**Required action**
From the entries below, return every line that includes the word "scale".

(Pictures paired with source code)

++++

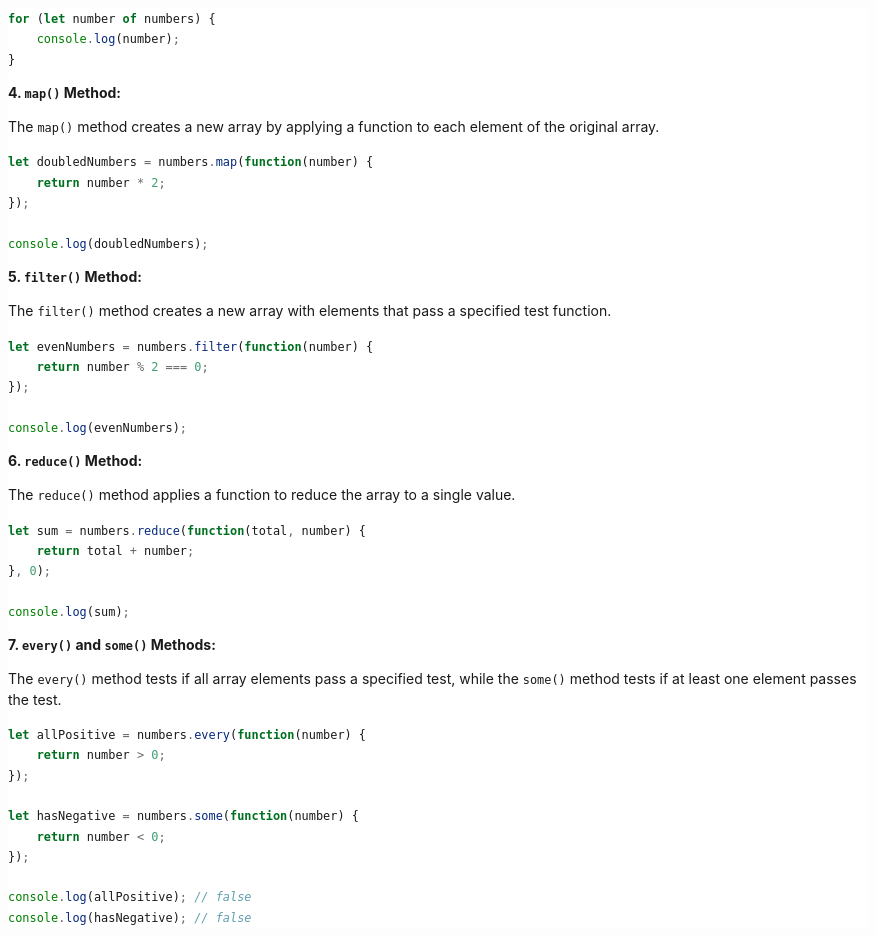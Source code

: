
 ```javascript
for (let number of numbers) {
    console.log(number);
}
```

**4. `map()` Method:**

The `map()` method creates a new array by applying a function to each element of the original array.

```javascript
let doubledNumbers = numbers.map(function(number) {
    return number * 2;
});

console.log(doubledNumbers);
```

**5. `filter()` Method:**

The `filter()` method creates a new array with elements that pass a specified test function.

```javascript
let evenNumbers = numbers.filter(function(number) {
    return number % 2 === 0;
});

console.log(evenNumbers);
```

**6. `reduce()` Method:**

The `reduce()` method applies a function to reduce the array to a single value.

```javascript
let sum = numbers.reduce(function(total, number) {
    return total + number;
}, 0);

console.log(sum);
```

**7. `every()` and `some()` Methods:**

The `every()` method tests if all array elements pass a specified test, while the `some()` method tests if at least one element passes the test.

```javascript
let allPositive = numbers.every(function(number) {
    return number > 0;
});

let hasNegative = numbers.some(function(number) {
    return number < 0;
});

console.log(allPositive); // false
console.log(hasNegative); // false
```
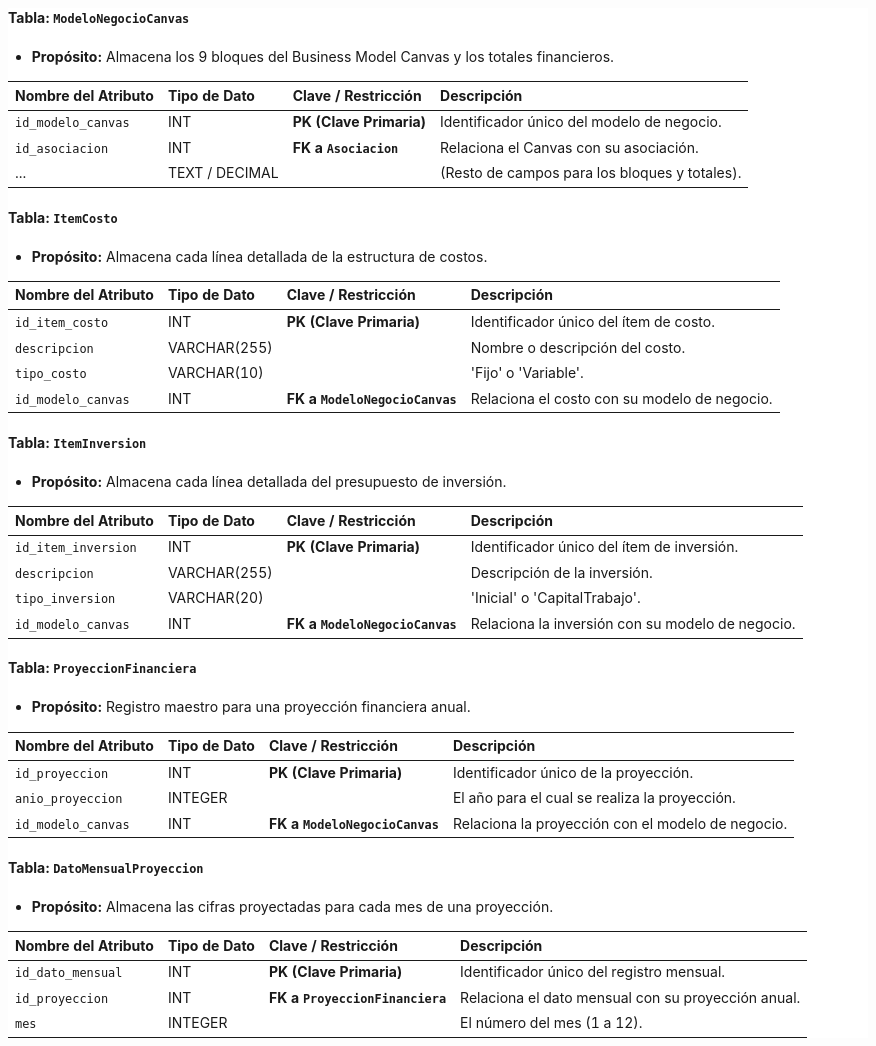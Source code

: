 #### **Tabla: `ModeloNegocioCanvas`**
*   **Propósito:** Almacena los 9 bloques del Business Model Canvas y los totales financieros.

| Nombre del Atributo | Tipo de Dato   | Clave / Restricción     | Descripción                                   |
| :------------------ | :------------- | :---------------------- | :-------------------------------------------- |
| `id_modelo_canvas`  | INT            | **PK (Clave Primaria)** | Identificador único del modelo de negocio.    |
| `id_asociacion`     | INT            | **FK a `Asociacion`**   | Relaciona el Canvas con su asociación.        |
| ...                 | TEXT / DECIMAL |                         | (Resto de campos para los bloques y totales). |

#### **Tabla: `ItemCosto`**
*   **Propósito:** Almacena cada línea detallada de la estructura de costos.

| Nombre del Atributo | Tipo de Dato | Clave / Restricción            | Descripción                                  |
| :------------------ | :----------- | :----------------------------- | :------------------------------------------- |
| `id_item_costo`     | INT          | **PK (Clave Primaria)**        | Identificador único del ítem de costo.       |
| `descripcion`       | VARCHAR(255) |                                | Nombre o descripción del costo.              |
| `tipo_costo`        | VARCHAR(10)  |                                | 'Fijo' o 'Variable'.                         |
| `id_modelo_canvas`  | INT          | **FK a `ModeloNegocioCanvas`** | Relaciona el costo con su modelo de negocio. |

#### **Tabla: `ItemInversion`**
*   **Propósito:** Almacena cada línea detallada del presupuesto de inversión.

| Nombre del Atributo | Tipo de Dato | Clave / Restricción            | Descripción                                      |
| :------------------ | :----------- | :----------------------------- | :----------------------------------------------- |
| `id_item_inversion` | INT          | **PK (Clave Primaria)**        | Identificador único del ítem de inversión.       |
| `descripcion`       | VARCHAR(255) |                                | Descripción de la inversión.                     |
| `tipo_inversion`    | VARCHAR(20)  |                                | 'Inicial' o 'CapitalTrabajo'.                    |
| `id_modelo_canvas`  | INT          | **FK a `ModeloNegocioCanvas`** | Relaciona la inversión con su modelo de negocio. |

#### **Tabla: `ProyeccionFinanciera`**
*   **Propósito:** Registro maestro para una proyección financiera anual.

| Nombre del Atributo | Tipo de Dato | Clave / Restricción            | Descripción                                       |
| :------------------ | :----------- | :----------------------------- | :------------------------------------------------ |
| `id_proyeccion`     | INT          | **PK (Clave Primaria)**        | Identificador único de la proyección.             |
| `anio_proyeccion`   | INTEGER      |                                | El año para el cual se realiza la proyección.     |
| `id_modelo_canvas`  | INT          | **FK a `ModeloNegocioCanvas`** | Relaciona la proyección con el modelo de negocio. |

#### **Tabla: `DatoMensualProyeccion`**
*   **Propósito:** Almacena las cifras proyectadas para cada mes de una proyección.

| Nombre del Atributo | Tipo de Dato | Clave / Restricción             | Descripción                                        |
| :------------------ | :----------- | :------------------------------ | :------------------------------------------------- |
| `id_dato_mensual`   | INT          | **PK (Clave Primaria)**         | Identificador único del registro mensual.          |
| `id_proyeccion`     | INT          | **FK a `ProyeccionFinanciera`** | Relaciona el dato mensual con su proyección anual. |
| `mes`               | INTEGER      |                                 | El número del mes (1 a 12).                        |

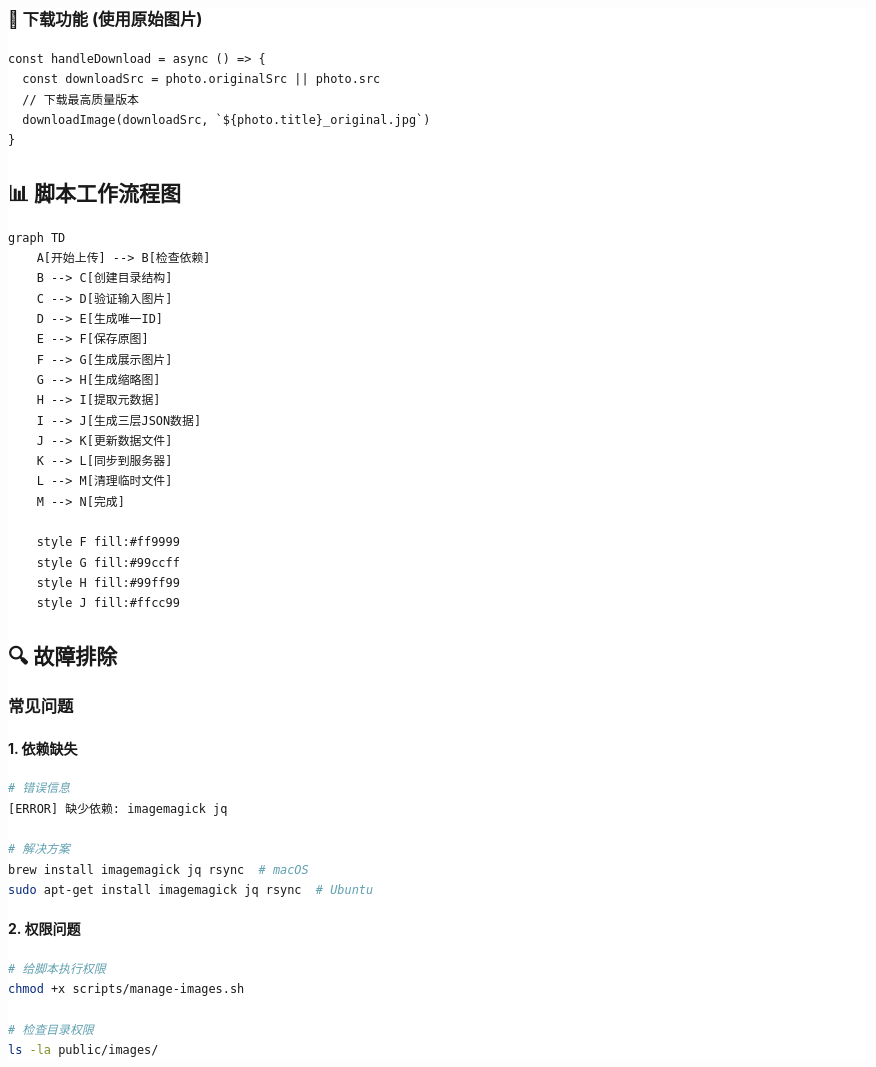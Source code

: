 ### 💾 下载功能 (使用原始图片)
```tsx
const handleDownload = async () => {
  const downloadSrc = photo.originalSrc || photo.src
  // 下载最高质量版本
  downloadImage(downloadSrc, `${photo.title}_original.jpg`)
}
```

## 📊 脚本工作流程图

```mermaid
graph TD
    A[开始上传] --> B[检查依赖]
    B --> C[创建目录结构]
    C --> D[验证输入图片]
    D --> E[生成唯一ID]
    E --> F[保存原图]
    F --> G[生成展示图片]
    G --> H[生成缩略图]
    H --> I[提取元数据]
    I --> J[生成三层JSON数据]
    J --> K[更新数据文件]
    K --> L[同步到服务器]
    L --> M[清理临时文件]
    M --> N[完成]
    
    style F fill:#ff9999
    style G fill:#99ccff
    style H fill:#99ff99
    style J fill:#ffcc99
```

## 🔍 故障排除

### 常见问题

#### 1. 依赖缺失
```bash
# 错误信息
[ERROR] 缺少依赖: imagemagick jq

# 解决方案
brew install imagemagick jq rsync  # macOS
sudo apt-get install imagemagick jq rsync  # Ubuntu
```

#### 2. 权限问题
```bash
# 给脚本执行权限
chmod +x scripts/manage-images.sh

# 检查目录权限
ls -la public/images/
```

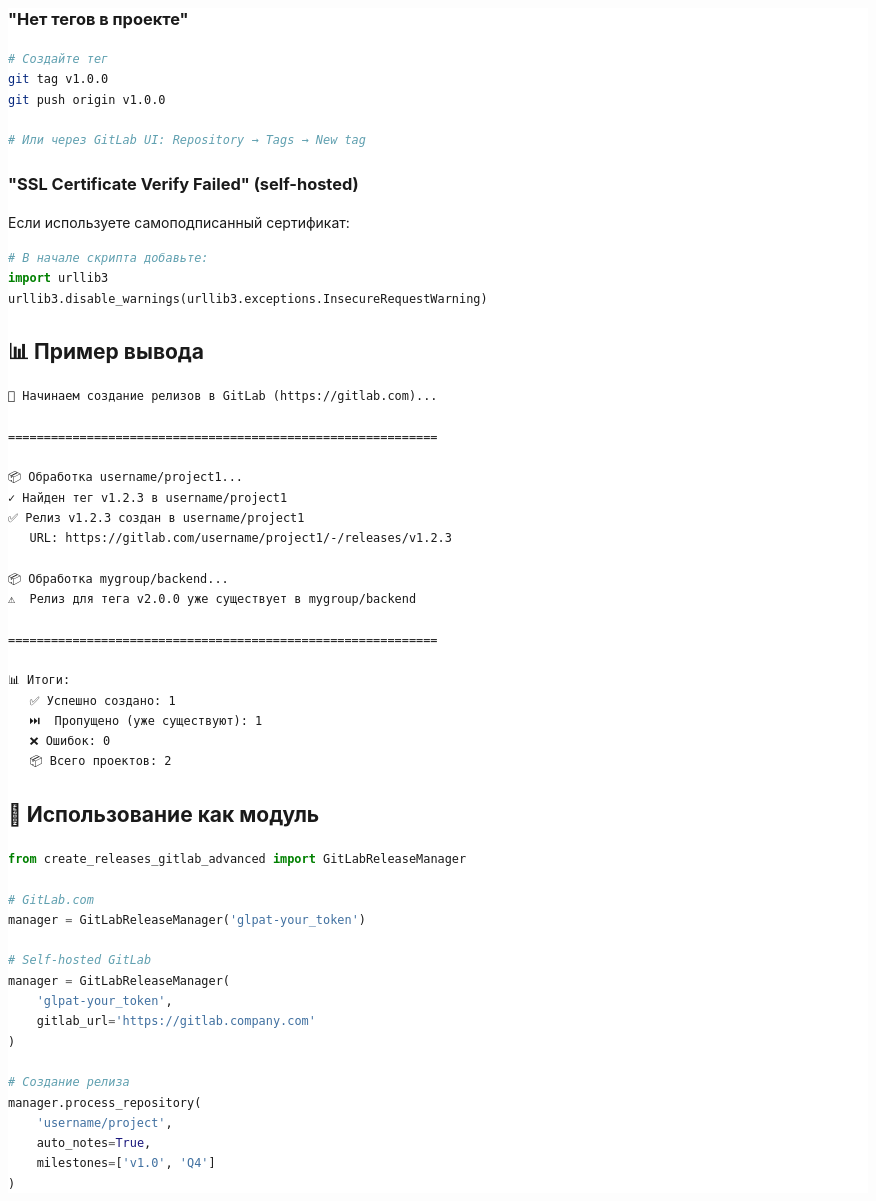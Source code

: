 ### "Нет тегов в проекте"
```bash
# Создайте тег
git tag v1.0.0
git push origin v1.0.0

# Или через GitLab UI: Repository → Tags → New tag
```

### "SSL Certificate Verify Failed" (self-hosted)
Если используете самоподписанный сертификат:
```python
# В начале скрипта добавьте:
import urllib3
urllib3.disable_warnings(urllib3.exceptions.InsecureRequestWarning)
```

## 📊 Пример вывода

```
🚀 Начинаем создание релизов в GitLab (https://gitlab.com)...

============================================================

📦 Обработка username/project1...
✓ Найден тег v1.2.3 в username/project1
✅ Релиз v1.2.3 создан в username/project1
   URL: https://gitlab.com/username/project1/-/releases/v1.2.3

📦 Обработка mygroup/backend...
⚠️  Релиз для тега v2.0.0 уже существует в mygroup/backend

============================================================

📊 Итоги:
   ✅ Успешно создано: 1
   ⏭️  Пропущено (уже существуют): 1
   ❌ Ошибок: 0
   📦 Всего проектов: 2
```

## 🤝 Использование как модуль

```python
from create_releases_gitlab_advanced import GitLabReleaseManager

# GitLab.com
manager = GitLabReleaseManager('glpat-your_token')

# Self-hosted GitLab
manager = GitLabReleaseManager(
    'glpat-your_token',
    gitlab_url='https://gitlab.company.com'
)

# Создание релиза
manager.process_repository(
    'username/project',
    auto_notes=True,
    milestones=['v1.0', 'Q4']
)
```
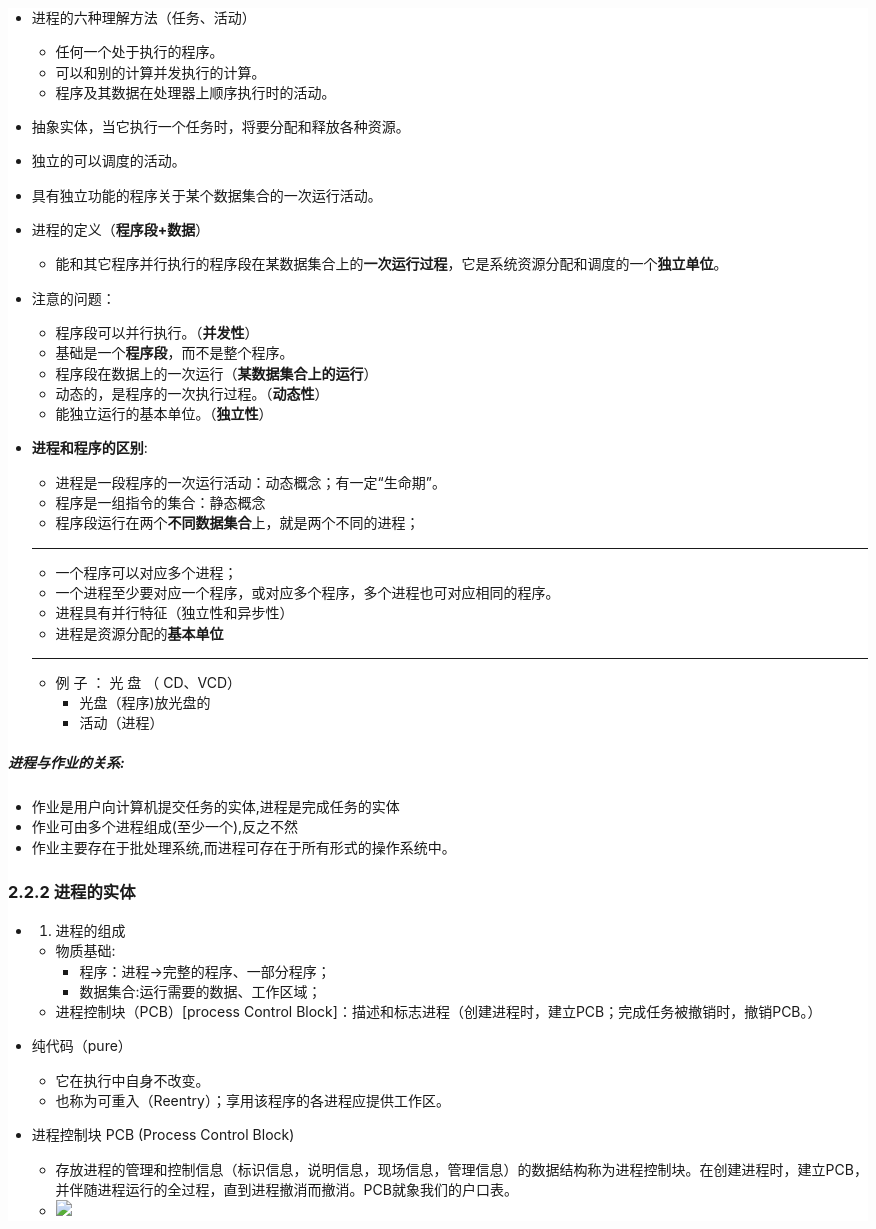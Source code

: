 - 进程的六种理解方法（任务、活动） 
  - 任何一个处于执行的程序。 
  - 可以和别的计算并发执行的计算。
  - 程序及其数据在处理器上顺序执行时的活动。
 - 抽象实体，当它执行一个任务时，将要分配和释放各种资源。
 - 独立的可以调度的活动。
 - 具有独立功能的程序关于某个数据集合的一次运行活动。

- 进程的定义（**程序段+数据**）
  
  - 能和其它程序并行执行的程序段在某数据集合上的**一次运行过程**，它是系统资源分配和调度的一个**独立单位**。 
- 注意的问题：
  - 程序段可以并行执行。（**并发性**） 
  - 基础是一个**程序段**，而不是整个程序。
  - 程序段在数据上的一次运行（**某数据集合上的运行**）
  - 动态的，是程序的一次执行过程。（**动态性**） 
  - 能独立运行的基本单位。（**独立性**）
  
- **进程和程序的区别**: 
  - 进程是一段程序的一次运行活动：动态概念；有一定“生命期”。 
  - 程序是一组指令的集合：静态概念
  - 程序段运行在两个**不同数据集合**上，就是两个不同的进程； 
  ---
  - 一个程序可以对应多个进程； 
  - 一个进程至少要对应一个程序，或对应多个程序，多个进程也可对应相同的程序。
  - 进程具有并行特征（独立性和异步性）
  - 进程是资源分配的**基本单位**
  ---
  - 例 子 ： 光 盘 （ CD、VCD）
    - 光盘（程序)放光盘的
    - 活动（进程）

##### 进程与作业的关系: 
- 作业是用户向计算机提交任务的实体,进程是完成任务的实体
- 作业可由多个进程组成(至少一个),反之不然
- 作业主要存在于批处理系统,而进程可存在于所有形式的操作系统中。

### 2.2.2 进程的实体
- 1. 进程的组成
   - 物质基础:
     - 程序：进程→完整的程序、一部分程序； 
     - 数据集合:运行需要的数据、工作区域；
   - 进程控制块（PCB）[process Control Block]：描述和标志进程（创建进程时，建立PCB；完成任务被撤销时，撤销PCB。） 

- 纯代码（pure） 
  - 它在执行中自身不改变。
  - 也称为可重入（Reentry）；享用该程序的各进程应提供工作区。

- 进程控制块 PCB (Process Control Block)
  - 存放进程的管理和控制信息（标识信息，说明信息，现场信息，管理信息）的数据结构称为进程控制块。在创建进程时，建立PCB，并伴随进程运行的全过程，直到进程撤消而撤消。PCB就象我们的户口表。
  - ![](https://codimd.s3.shivering-isles.com/demo/uploads/upload_6e1cf4a1283b49fa54762bafe327ca75.png)
  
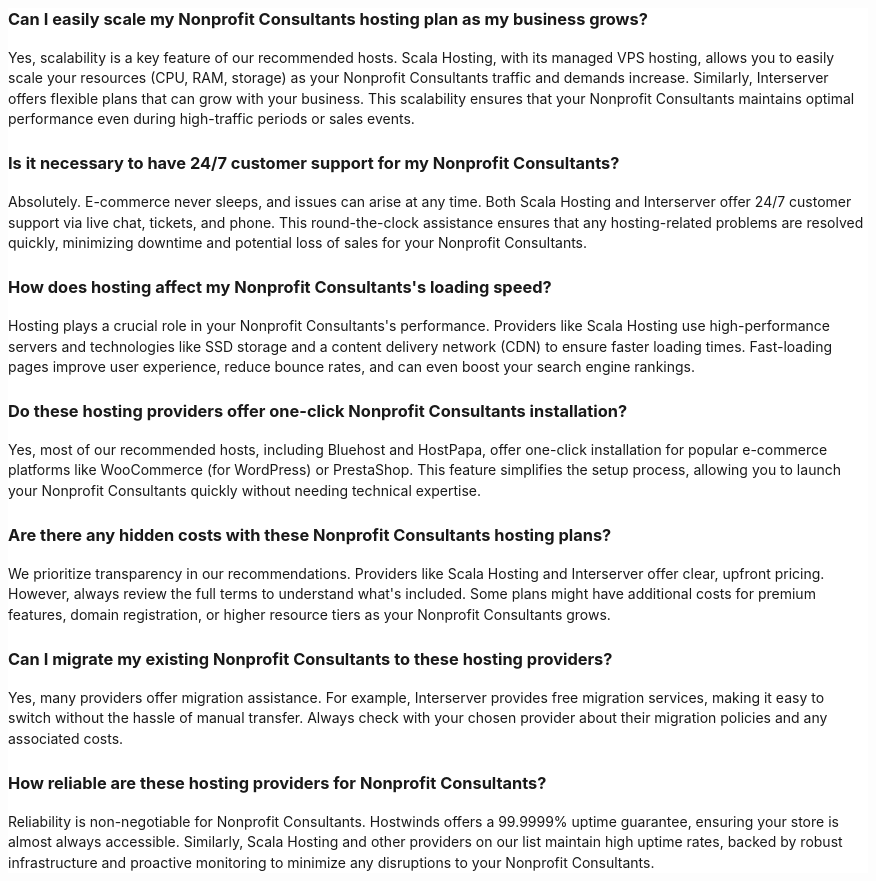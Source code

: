 ### Can I easily scale my Nonprofit Consultants hosting plan as my business grows? 
Yes, scalability is a key feature of our recommended hosts. Scala Hosting, with its managed VPS hosting, allows you to easily scale your resources (CPU, RAM, storage) as your Nonprofit Consultants traffic and demands increase. Similarly, Interserver offers flexible plans that can grow with your business. This scalability ensures that your Nonprofit Consultants maintains optimal performance even during high-traffic periods or sales events.

### Is it necessary to have 24/7 customer support for my Nonprofit Consultants? 
Absolutely. E-commerce never sleeps, and issues can arise at any time. Both Scala Hosting and Interserver offer 24/7 customer support via live chat, tickets, and phone. This round-the-clock assistance ensures that any hosting-related problems are resolved quickly, minimizing downtime and potential loss of sales for your Nonprofit Consultants.

### How does hosting affect my Nonprofit Consultants's loading speed? 
Hosting plays a crucial role in your Nonprofit Consultants's performance. Providers like Scala Hosting use high-performance servers and technologies like SSD storage and a content delivery network (CDN) to ensure faster loading times. Fast-loading pages improve user experience, reduce bounce rates, and can even boost your search engine rankings.

### Do these hosting providers offer one-click Nonprofit Consultants installation? 
Yes, most of our recommended hosts, including Bluehost and HostPapa, offer one-click installation for popular e-commerce platforms like WooCommerce (for WordPress) or PrestaShop. This feature simplifies the setup process, allowing you to launch your Nonprofit Consultants quickly without needing technical expertise.

### Are there any hidden costs with these Nonprofit Consultants hosting plans? 
We prioritize transparency in our recommendations. Providers like Scala Hosting and Interserver offer clear, upfront pricing. However, always review the full terms to understand what's included. Some plans might have additional costs for premium features, domain registration, or higher resource tiers as your Nonprofit Consultants grows.

### Can I migrate my existing Nonprofit Consultants to these hosting providers? 
Yes, many providers offer migration assistance. For example, Interserver provides free migration services, making it easy to switch without the hassle of manual transfer. Always check with your chosen provider about their migration policies and any associated costs.

### How reliable are these hosting providers for Nonprofit Consultants? 
Reliability is non-negotiable for Nonprofit Consultants. Hostwinds offers a 99.9999% uptime guarantee, ensuring your store is almost always accessible. Similarly, Scala Hosting and other providers on our list maintain high uptime rates, backed by robust infrastructure and proactive monitoring to minimize any disruptions to your Nonprofit Consultants.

++++

**Exercise answer**
: ### Can I easily scale my Nonprofit Consultants hosting plan as my business grows? 
Yes, scalability is a key feature of our recommended hosts. Scala Hosting, with its managed VPS hosting, allows you to easily scale your resources (CPU, RAM, storage) as your Nonprofit Consultants traffic and demands increase. Similarly, Interserver offers flexible plans that can grow with your business. This scalability ensures that your Nonprofit Consultants maintains optimal performance even during high-traffic periods or sales events.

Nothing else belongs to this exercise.